**Your objective**
Set down every record below exactly as it stands.

┄┄┄┄┄┄┄┄┄┄┄┄┄┄┄┄┄┄┄┄

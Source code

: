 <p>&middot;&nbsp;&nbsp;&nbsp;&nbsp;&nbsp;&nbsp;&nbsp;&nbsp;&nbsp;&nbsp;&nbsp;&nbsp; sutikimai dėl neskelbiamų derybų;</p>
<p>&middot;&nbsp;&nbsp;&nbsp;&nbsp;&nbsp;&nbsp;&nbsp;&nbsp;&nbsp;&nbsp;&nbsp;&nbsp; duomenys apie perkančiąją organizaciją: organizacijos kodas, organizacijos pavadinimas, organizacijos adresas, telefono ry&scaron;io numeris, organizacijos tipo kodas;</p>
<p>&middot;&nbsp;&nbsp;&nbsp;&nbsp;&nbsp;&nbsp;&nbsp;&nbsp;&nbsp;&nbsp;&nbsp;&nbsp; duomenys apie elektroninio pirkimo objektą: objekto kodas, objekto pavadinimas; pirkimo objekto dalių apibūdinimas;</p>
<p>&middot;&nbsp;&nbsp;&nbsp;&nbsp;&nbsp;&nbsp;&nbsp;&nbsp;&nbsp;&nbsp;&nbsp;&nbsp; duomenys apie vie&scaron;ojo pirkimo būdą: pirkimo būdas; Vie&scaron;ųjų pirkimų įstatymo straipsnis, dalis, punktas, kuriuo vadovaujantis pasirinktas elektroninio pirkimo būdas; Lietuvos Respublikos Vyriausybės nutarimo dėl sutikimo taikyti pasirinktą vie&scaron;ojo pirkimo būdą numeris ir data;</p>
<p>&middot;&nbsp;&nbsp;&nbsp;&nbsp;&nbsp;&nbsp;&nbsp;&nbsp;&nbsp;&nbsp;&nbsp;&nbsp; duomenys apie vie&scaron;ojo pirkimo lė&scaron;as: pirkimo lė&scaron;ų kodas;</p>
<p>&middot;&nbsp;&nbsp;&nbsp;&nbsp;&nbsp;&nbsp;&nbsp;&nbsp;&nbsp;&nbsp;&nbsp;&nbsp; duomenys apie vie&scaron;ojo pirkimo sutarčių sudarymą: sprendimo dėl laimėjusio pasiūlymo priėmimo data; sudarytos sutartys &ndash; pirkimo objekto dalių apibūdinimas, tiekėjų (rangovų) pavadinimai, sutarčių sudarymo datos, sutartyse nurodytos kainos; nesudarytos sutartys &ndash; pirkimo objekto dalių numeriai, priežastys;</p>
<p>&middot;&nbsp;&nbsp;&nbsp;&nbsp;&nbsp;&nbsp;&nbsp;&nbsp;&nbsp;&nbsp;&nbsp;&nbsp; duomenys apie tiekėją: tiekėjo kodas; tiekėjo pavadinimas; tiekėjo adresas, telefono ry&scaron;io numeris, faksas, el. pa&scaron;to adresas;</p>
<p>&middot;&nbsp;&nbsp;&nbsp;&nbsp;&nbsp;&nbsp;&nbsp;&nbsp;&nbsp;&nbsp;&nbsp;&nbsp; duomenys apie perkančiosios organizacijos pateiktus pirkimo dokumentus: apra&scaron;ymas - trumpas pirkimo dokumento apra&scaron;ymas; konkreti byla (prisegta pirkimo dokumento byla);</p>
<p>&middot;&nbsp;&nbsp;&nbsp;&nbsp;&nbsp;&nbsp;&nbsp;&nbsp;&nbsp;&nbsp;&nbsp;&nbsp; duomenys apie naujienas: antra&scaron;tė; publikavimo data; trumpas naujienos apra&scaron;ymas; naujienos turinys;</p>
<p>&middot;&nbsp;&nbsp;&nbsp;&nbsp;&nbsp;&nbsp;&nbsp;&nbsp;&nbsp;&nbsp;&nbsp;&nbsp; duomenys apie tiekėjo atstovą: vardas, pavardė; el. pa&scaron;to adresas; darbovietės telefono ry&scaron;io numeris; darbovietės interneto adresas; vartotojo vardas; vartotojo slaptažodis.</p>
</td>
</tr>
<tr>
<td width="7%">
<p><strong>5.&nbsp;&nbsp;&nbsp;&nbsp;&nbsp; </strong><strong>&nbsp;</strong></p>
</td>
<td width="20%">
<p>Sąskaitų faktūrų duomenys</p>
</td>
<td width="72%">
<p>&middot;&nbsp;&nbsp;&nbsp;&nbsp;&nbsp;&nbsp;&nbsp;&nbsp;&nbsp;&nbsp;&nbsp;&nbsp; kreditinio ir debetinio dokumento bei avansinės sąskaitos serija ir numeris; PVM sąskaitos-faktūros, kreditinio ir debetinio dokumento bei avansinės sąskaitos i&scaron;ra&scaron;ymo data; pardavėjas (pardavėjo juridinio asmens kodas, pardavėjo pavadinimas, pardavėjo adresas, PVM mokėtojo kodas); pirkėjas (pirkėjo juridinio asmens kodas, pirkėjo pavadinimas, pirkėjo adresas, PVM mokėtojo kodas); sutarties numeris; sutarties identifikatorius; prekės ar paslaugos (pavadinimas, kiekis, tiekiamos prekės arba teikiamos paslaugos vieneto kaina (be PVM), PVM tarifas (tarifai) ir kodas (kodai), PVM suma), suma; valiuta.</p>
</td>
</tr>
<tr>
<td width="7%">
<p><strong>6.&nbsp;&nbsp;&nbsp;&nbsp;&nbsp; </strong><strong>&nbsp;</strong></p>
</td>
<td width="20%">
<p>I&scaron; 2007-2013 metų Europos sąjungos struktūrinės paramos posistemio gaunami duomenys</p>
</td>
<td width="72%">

┄┄┄┄┄┄┄┄┄┄┄┄┄┄┄┄┄┄┄┄

**Solution**
Source code

: <p>&middot;&nbsp;&nbsp;&nbsp;&nbsp;&nbsp;&nbsp;&nbsp;&nbsp;&nbsp;&nbsp;&nbsp;&nbsp; sutikimai dėl neskelbiamų derybų;</p>
<p>&middot;&nbsp;&nbsp;&nbsp;&nbsp;&nbsp;&nbsp;&nbsp;&nbsp;&nbsp;&nbsp;&nbsp;&nbsp; duomenys apie perkančiąją organizaciją: organizacijos kodas, organizacijos pavadinimas, organizacijos adresas, telefono ry&scaron;io numeris, organizacijos tipo kodas;</p>
<p>&middot;&nbsp;&nbsp;&nbsp;&nbsp;&nbsp;&nbsp;&nbsp;&nbsp;&nbsp;&nbsp;&nbsp;&nbsp; duomenys apie elektroninio pirkimo objektą: objekto kodas, objekto pavadinimas; pirkimo objekto dalių apibūdinimas;</p>
<p>&middot;&nbsp;&nbsp;&nbsp;&nbsp;&nbsp;&nbsp;&nbsp;&nbsp;&nbsp;&nbsp;&nbsp;&nbsp; duomenys apie vie&scaron;ojo pirkimo būdą: pirkimo būdas; Vie&scaron;ųjų pirkimų įstatymo straipsnis, dalis, punktas, kuriuo vadovaujantis pasirinktas elektroninio pirkimo būdas; Lietuvos Respublikos Vyriausybės nutarimo dėl sutikimo taikyti pasirinktą vie&scaron;ojo pirkimo būdą numeris ir data;</p>
<p>&middot;&nbsp;&nbsp;&nbsp;&nbsp;&nbsp;&nbsp;&nbsp;&nbsp;&nbsp;&nbsp;&nbsp;&nbsp; duomenys apie vie&scaron;ojo pirkimo lė&scaron;as: pirkimo lė&scaron;ų kodas;</p>
<p>&middot;&nbsp;&nbsp;&nbsp;&nbsp;&nbsp;&nbsp;&nbsp;&nbsp;&nbsp;&nbsp;&nbsp;&nbsp; duomenys apie vie&scaron;ojo pirkimo sutarčių sudarymą: sprendimo dėl laimėjusio pasiūlymo priėmimo data; sudarytos sutartys &ndash; pirkimo objekto dalių apibūdinimas, tiekėjų (rangovų) pavadinimai, sutarčių sudarymo datos, sutartyse nurodytos kainos; nesudarytos sutartys &ndash; pirkimo objekto dalių numeriai, priežastys;</p>
<p>&middot;&nbsp;&nbsp;&nbsp;&nbsp;&nbsp;&nbsp;&nbsp;&nbsp;&nbsp;&nbsp;&nbsp;&nbsp; duomenys apie tiekėją: tiekėjo kodas; tiekėjo pavadinimas; tiekėjo adresas, telefono ry&scaron;io numeris, faksas, el. pa&scaron;to adresas;</p>
<p>&middot;&nbsp;&nbsp;&nbsp;&nbsp;&nbsp;&nbsp;&nbsp;&nbsp;&nbsp;&nbsp;&nbsp;&nbsp; duomenys apie perkančiosios organizacijos pateiktus pirkimo dokumentus: apra&scaron;ymas - trumpas pirkimo dokumento apra&scaron;ymas; konkreti byla (prisegta pirkimo dokumento byla);</p>
<p>&middot;&nbsp;&nbsp;&nbsp;&nbsp;&nbsp;&nbsp;&nbsp;&nbsp;&nbsp;&nbsp;&nbsp;&nbsp; duomenys apie naujienas: antra&scaron;tė; publikavimo data; trumpas naujienos apra&scaron;ymas; naujienos turinys;</p>
<p>&middot;&nbsp;&nbsp;&nbsp;&nbsp;&nbsp;&nbsp;&nbsp;&nbsp;&nbsp;&nbsp;&nbsp;&nbsp; duomenys apie tiekėjo atstovą: vardas, pavardė; el. pa&scaron;to adresas; darbovietės telefono ry&scaron;io numeris; darbovietės interneto adresas; vartotojo vardas; vartotojo slaptažodis.</p>
</td>
</tr>
<tr>
<td width="7%">
<p><strong>5.&nbsp;&nbsp;&nbsp;&nbsp;&nbsp; </strong><strong>&nbsp;</strong></p>
</td>
<td width="20%">
<p>Sąskaitų faktūrų duomenys</p>
</td>
<td width="72%">
<p>&middot;&nbsp;&nbsp;&nbsp;&nbsp;&nbsp;&nbsp;&nbsp;&nbsp;&nbsp;&nbsp;&nbsp;&nbsp; kreditinio ir debetinio dokumento bei avansinės sąskaitos serija ir numeris; PVM sąskaitos-faktūros, kreditinio ir debetinio dokumento bei avansinės sąskaitos i&scaron;ra&scaron;ymo data; pardavėjas (pardavėjo juridinio asmens kodas, pardavėjo pavadinimas, pardavėjo adresas, PVM mokėtojo kodas); pirkėjas (pirkėjo juridinio asmens kodas, pirkėjo pavadinimas, pirkėjo adresas, PVM mokėtojo kodas); sutarties numeris; sutarties identifikatorius; prekės ar paslaugos (pavadinimas, kiekis, tiekiamos prekės arba teikiamos paslaugos vieneto kaina (be PVM), PVM tarifas (tarifai) ir kodas (kodai), PVM suma), suma; valiuta.</p>
</td>
</tr>
<tr>
<td width="7%">
<p><strong>6.&nbsp;&nbsp;&nbsp;&nbsp;&nbsp; </strong><strong>&nbsp;</strong></p>
</td>
<td width="20%">
<p>I&scaron; 2007-2013 metų Europos sąjungos struktūrinės paramos posistemio gaunami duomenys</p>
</td>
<td width="72%">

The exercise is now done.